[[ ENTRIES SHOWN open ]]

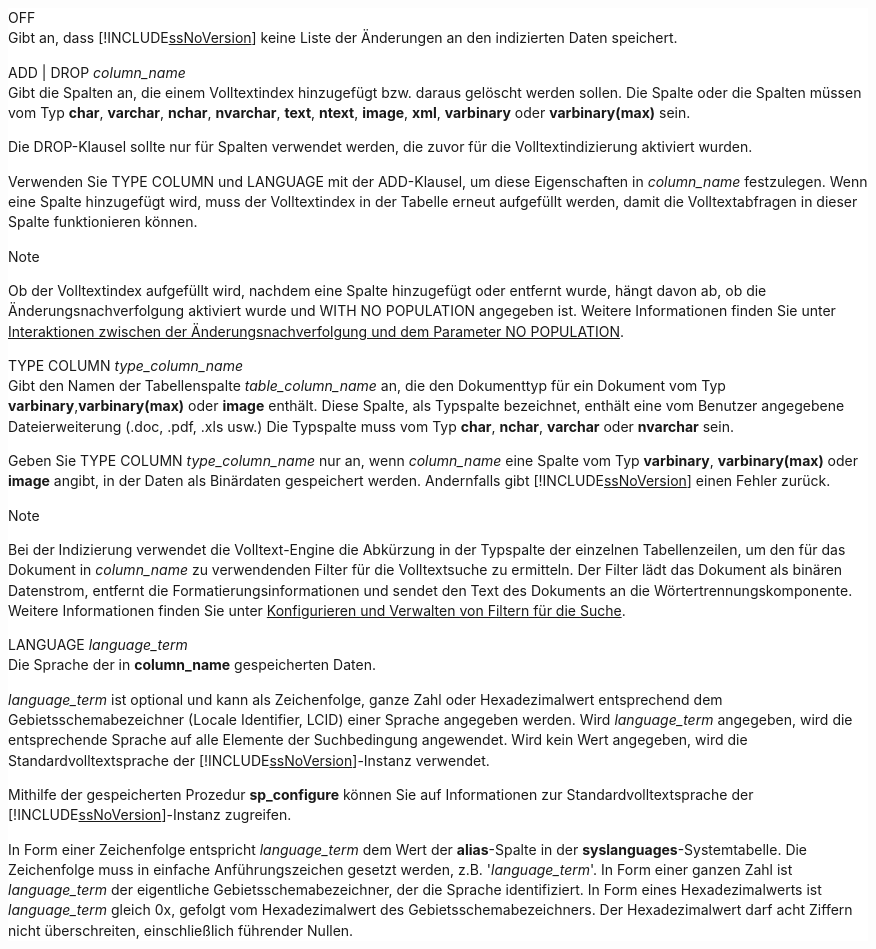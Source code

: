  OFF  
 Gibt an, dass [!INCLUDE[ssNoVersion](../../includes/ssnoversion-md.md)] keine Liste der Änderungen an den indizierten Daten speichert.  
  
 ADD | DROP *column_name*  
 Gibt die Spalten an, die einem Volltextindex hinzugefügt bzw. daraus gelöscht werden sollen. Die Spalte oder die Spalten müssen vom Typ **char**, **varchar**, **nchar**, **nvarchar**, **text**, **ntext**, **image**, **xml**, **varbinary** oder **varbinary(max)** sein.  
  
 Die DROP-Klausel sollte nur für Spalten verwendet werden, die zuvor für die Volltextindizierung aktiviert wurden.  
  
 Verwenden Sie TYPE COLUMN und LANGUAGE mit der ADD-Klausel, um diese Eigenschaften in *column_name* festzulegen. Wenn eine Spalte hinzugefügt wird, muss der Volltextindex in der Tabelle erneut aufgefüllt werden, damit die Volltextabfragen in dieser Spalte funktionieren können.  
  
> [!NOTE]  
>  Ob der Volltextindex aufgefüllt wird, nachdem eine Spalte hinzugefügt oder entfernt wurde, hängt davon ab, ob die Änderungsnachverfolgung aktiviert wurde und WITH NO POPULATION angegeben ist. Weitere Informationen finden Sie unter [Interaktionen zwischen der Änderungsnachverfolgung und dem Parameter NO POPULATION](#change-tracking-no-population).
  
 TYPE COLUMN *type_column_name*  
 Gibt den Namen der Tabellenspalte *table_column_name* an, die den Dokumenttyp für ein Dokument vom Typ **varbinary**,**varbinary(max)** oder **image** enthält. Diese Spalte, als Typspalte bezeichnet, enthält eine vom Benutzer angegebene Dateierweiterung (.doc, .pdf, .xls usw.) Die Typspalte muss vom Typ **char**, **nchar**, **varchar** oder **nvarchar** sein.  
  
 Geben Sie TYPE COLUMN *type_column_name* nur an, wenn *column_name* eine Spalte vom Typ **varbinary**, **varbinary(max)** oder **image** angibt, in der Daten als Binärdaten gespeichert werden. Andernfalls gibt [!INCLUDE[ssNoVersion](../../includes/ssnoversion-md.md)] einen Fehler zurück.  
  
> [!NOTE]  
>  Bei der Indizierung verwendet die Volltext-Engine die Abkürzung in der Typspalte der einzelnen Tabellenzeilen, um den für das Dokument in *column_name* zu verwendenden Filter für die Volltextsuche zu ermitteln. Der Filter lädt das Dokument als binären Datenstrom, entfernt die Formatierungsinformationen und sendet den Text des Dokuments an die Wörtertrennungskomponente. Weitere Informationen finden Sie unter [Konfigurieren und Verwalten von Filtern für die Suche](../../relational-databases/search/configure-and-manage-filters-for-search.md).  
  
 LANGUAGE *language_term*  
 Die Sprache der in **column_name** gespeicherten Daten.  
  
 *language_term* ist optional und kann als Zeichenfolge, ganze Zahl oder Hexadezimalwert entsprechend dem Gebietsschemabezeichner (Locale Identifier, LCID) einer Sprache angegeben werden. Wird *language_term* angegeben, wird die entsprechende Sprache auf alle Elemente der Suchbedingung angewendet. Wird kein Wert angegeben, wird die Standardvolltextsprache der [!INCLUDE[ssNoVersion](../../includes/ssnoversion-md.md)]-Instanz verwendet.  
  
 Mithilfe der gespeicherten Prozedur **sp_configure** können Sie auf Informationen zur Standardvolltextsprache der [!INCLUDE[ssNoVersion](../../includes/ssnoversion-md.md)]-Instanz zugreifen.  
  
 In Form einer Zeichenfolge entspricht *language_term* dem Wert der **alias**-Spalte in der **syslanguages**-Systemtabelle. Die Zeichenfolge muss in einfache Anführungszeichen gesetzt werden, z.B. '*language_term*'. In Form einer ganzen Zahl ist *language_term* der eigentliche Gebietsschemabezeichner, der die Sprache identifiziert. In Form eines Hexadezimalwerts ist *language_term* gleich 0x, gefolgt vom Hexadezimalwert des Gebietsschemabezeichners. Der Hexadezimalwert darf acht Ziffern nicht überschreiten, einschließlich führender Nullen.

[[ ENTRIES SHOWN closed ]]

-- YOUR GOAL --
Match on "Klausel" and report each line of the data above that has it.

-- COMPLETED TASK --
 Die DROP-Klausel sollte nur für Spalten verwendet werden, die zuvor für die Volltextindizierung aktiviert wurden.  
 Verwenden Sie TYPE COLUMN und LANGUAGE mit der ADD-Klausel, um diese Eigenschaften in *column_name* festzulegen. Wenn eine Spalte hinzugefügt wird, muss der Volltextindex in der Tabelle erneut aufgefüllt werden, damit die Volltextabfragen in dieser Spalte funktionieren können.  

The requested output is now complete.